# Programmänderungen via Panel



## Anonymous (6 Juni 2005)

Hi,

ein Kunde hat eine Standartanwendung, in dieser möchte er eine Steuerung einsetzen, bei der man mittels des Panels eine Schrittkette ändern kann. Es sollen z.B. Schritte in einer anderen Reihenfolge ausgeführt werden. Dies wäre ja sicherlich kein Problem, ich könnte die verschiedenen Aktionen und Transitionen indirekt programmieren, aber wie stell ich es an, das die Jungs auch logische verknüpfungen in die SK einfügen können? Steuerungstyp wurde bis jetzt noch nix vorgeschrieben, muss also nicht unbedingt Siemens sein. Hatte da schon an Epis gedacht!?


----------



## Unreal (19 Juni 2005)

Wenn du deine Aufgabe näher beschreiben könntest,
das wäre sehr hilfreich

evtl. S7-200 er Reihe und TD200 

MfG Unreal


----------



## TimoS (20 Juni 2005)

Glaube doch das das Problem recht gründlich beschrieben wurde  

Es soll also so aussehen, das der Bediener am Panel Quasi einen kpl. Baustein editieren kann. So wie wir das aus z.B Step7 o.ä. gewohnt sind.
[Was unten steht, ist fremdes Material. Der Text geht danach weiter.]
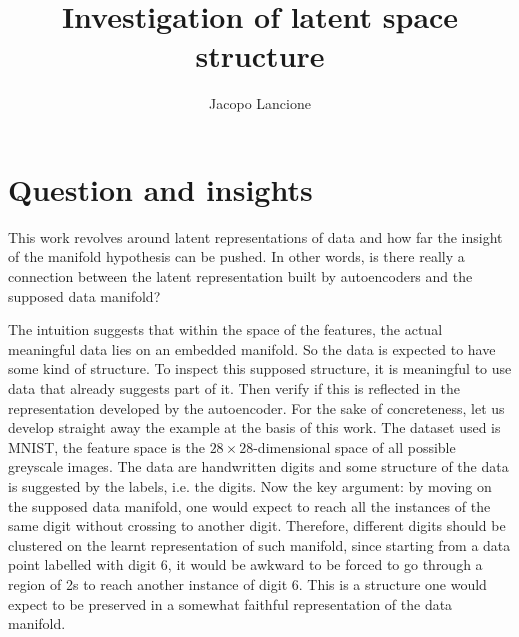 \documentclass[twocolumn,gsifonts,twoside]{gsipaper}
\begin{document}
\title{\textbf{Investigation of latent space structure}}



\author{Jacopo Lancione}
\address{Università di Torino, jacopo.lancione@edu.unito.it}

\maketitle

\section{Question and insights}
This work revolves around latent representations of data and how far the insight of the manifold hypothesis can be pushed. In other words, is there really a connection between the latent representation built by autoencoders and the supposed data manifold?

The intuition suggests that within the space of the features, the actual meaningful data lies on an embedded manifold. So the data is expected to have some kind of structure. To inspect this supposed structure, it is meaningful to use data that already suggests part of it. Then verify if this is reflected in the representation developed by the autoencoder. For the sake of concreteness, let us develop straight away the example at the basis of this work. The dataset used is MNIST, the feature space is the $28\times28$-dimensional space of all possible greyscale images. The data are handwritten digits and some structure of the data is suggested by the labels, i.e. the digits. Now the key argument: by moving on the supposed data manifold, one would expect to reach all the instances of the same digit without crossing to another digit. Therefore, different digits should be clustered on the learnt representation of such manifold, since starting from a data point labelled with digit 6, it would be awkward to be forced to go through a region of 2s to reach another instance of digit 6. This is a structure one would expect to be preserved in a somewhat faithful representation of the data manifold.
\end{document}
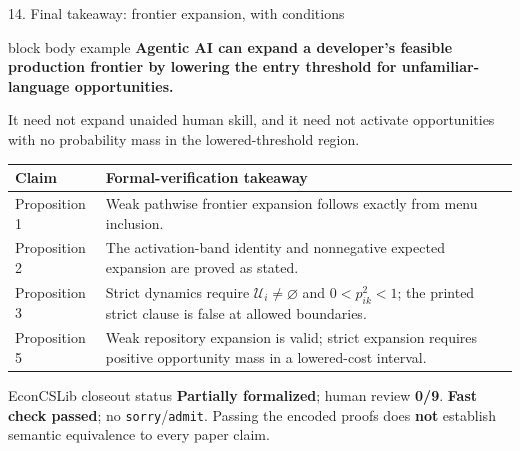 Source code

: \documentclass[aspectratio=169,10pt]{beamer}
\begin{document}
\begin{frame}{14. Final takeaway: frontier expansion, with conditions}
  \begin{beamercolorbox}[wd=\textwidth,sep=0.16cm,rounded=true]{block body example}
    \centering
    {\normalsize\bfseries Agentic AI can expand a developer's feasible production frontier by lowering the entry threshold for unfamiliar-language opportunities.}\par
    \smallskip
    It need not expand unaided human skill, and it need not activate opportunities with no probability mass in the lowered-threshold region.
  \end{beamercolorbox}

  \vspace{0.14cm}
  {\small\begin{tabular}{@{}p{}p{}@{}}
    \toprule
    \textbf{Claim} & \textbf{Formal-verification takeaway}\\
    \midrule
    Proposition 1 & Weak pathwise frontier expansion follows exactly from menu inclusion.\\
    Proposition 2 & The activation-band identity and nonnegative expected expansion are proved as stated.\\
    Proposition 3 & Strict dynamics require $\mathcal U_i\ne\varnothing$ and $0<p^2_{ik}<1$; the printed strict clause is false at allowed boundaries.\\
    Proposition 5 & Weak repository expansion is valid; strict expansion requires positive opportunity mass in a lowered-cost interval.\\
    \bottomrule
  \end{tabular}}

  \vspace{0.02cm}
  \begin{alertblock}{EconCSLib closeout status}
    \scriptsize \textbf{Partially formalized}; human review \textbf{0/9}. \textbf{Fast check passed}; no \texttt{sorry}/\texttt{admit}. Passing the encoded proofs does \textbf{not} establish semantic equivalence to every paper claim.
  \end{alertblock}
\end{frame}
\end{document}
Es soll ihm also möglich sein logische Verknüpfungen und Zuweisungen über das Panel einzugeben. Sollte also eine Art Interpreter auf dem Panel implementiert werden und nachher ein Steuerungsdownload möglich sein.

Hoffe das war präzise genug :!:  :?: 

Habe mir bis jetzt die Steuerungen von Epis vorgeknöpft - sieht ganz vielversprechend aus. Bin aber für jeden anderen Vorschlag dankbar!


----------